[REQUIRED ACTION]: Gather every line of the entries that includes the word "trận".

(Saved entries)
::::
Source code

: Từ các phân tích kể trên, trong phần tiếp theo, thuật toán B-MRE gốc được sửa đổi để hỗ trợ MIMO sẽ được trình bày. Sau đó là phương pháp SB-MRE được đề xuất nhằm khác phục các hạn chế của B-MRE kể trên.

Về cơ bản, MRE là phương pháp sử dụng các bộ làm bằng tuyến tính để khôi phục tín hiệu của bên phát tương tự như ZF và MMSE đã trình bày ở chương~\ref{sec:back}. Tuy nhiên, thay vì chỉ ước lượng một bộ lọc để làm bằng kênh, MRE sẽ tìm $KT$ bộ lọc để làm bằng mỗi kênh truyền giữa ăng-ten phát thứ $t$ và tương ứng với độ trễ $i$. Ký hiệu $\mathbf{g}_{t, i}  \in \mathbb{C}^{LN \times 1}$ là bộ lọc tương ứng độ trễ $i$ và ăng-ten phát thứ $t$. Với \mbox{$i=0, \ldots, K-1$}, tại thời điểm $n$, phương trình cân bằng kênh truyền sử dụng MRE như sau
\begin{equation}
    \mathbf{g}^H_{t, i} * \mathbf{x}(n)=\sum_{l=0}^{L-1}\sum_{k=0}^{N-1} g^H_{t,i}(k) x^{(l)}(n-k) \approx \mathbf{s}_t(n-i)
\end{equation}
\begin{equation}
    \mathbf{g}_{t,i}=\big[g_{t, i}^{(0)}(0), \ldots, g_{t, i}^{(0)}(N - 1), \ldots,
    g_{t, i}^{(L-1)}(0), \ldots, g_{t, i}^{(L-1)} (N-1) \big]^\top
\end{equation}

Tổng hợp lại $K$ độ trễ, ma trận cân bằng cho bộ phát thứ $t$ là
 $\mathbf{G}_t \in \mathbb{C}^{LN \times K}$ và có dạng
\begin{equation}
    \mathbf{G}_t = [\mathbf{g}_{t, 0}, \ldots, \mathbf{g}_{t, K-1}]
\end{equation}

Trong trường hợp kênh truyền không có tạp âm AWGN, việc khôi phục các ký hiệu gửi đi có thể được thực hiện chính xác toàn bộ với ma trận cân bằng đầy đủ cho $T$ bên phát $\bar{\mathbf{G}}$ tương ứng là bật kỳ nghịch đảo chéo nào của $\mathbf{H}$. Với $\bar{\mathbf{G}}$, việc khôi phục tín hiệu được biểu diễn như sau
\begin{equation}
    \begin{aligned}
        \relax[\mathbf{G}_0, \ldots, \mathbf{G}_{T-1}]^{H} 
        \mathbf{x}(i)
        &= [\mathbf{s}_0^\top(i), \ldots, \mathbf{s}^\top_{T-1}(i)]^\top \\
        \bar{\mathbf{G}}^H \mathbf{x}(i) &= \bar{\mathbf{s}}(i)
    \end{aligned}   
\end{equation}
::::
[EXERCISE SOLUTION]:
Tổng hợp lại $K$ độ trễ, ma trận cân bằng cho bộ phát thứ $t$ là
Trong trường hợp kênh truyền không có tạp âm AWGN, việc khôi phục các ký hiệu gửi đi có thể được thực hiện chính xác toàn bộ với ma trận cân bằng đầy đủ cho $T$ bên phát $\bar{\mathbf{G}}$ tương ứng là bật kỳ nghịch đảo chéo nào của $\mathbf{H}$. Với $\bar{\mathbf{G}}$, việc khôi phục tín hiệu được biểu diễn như sau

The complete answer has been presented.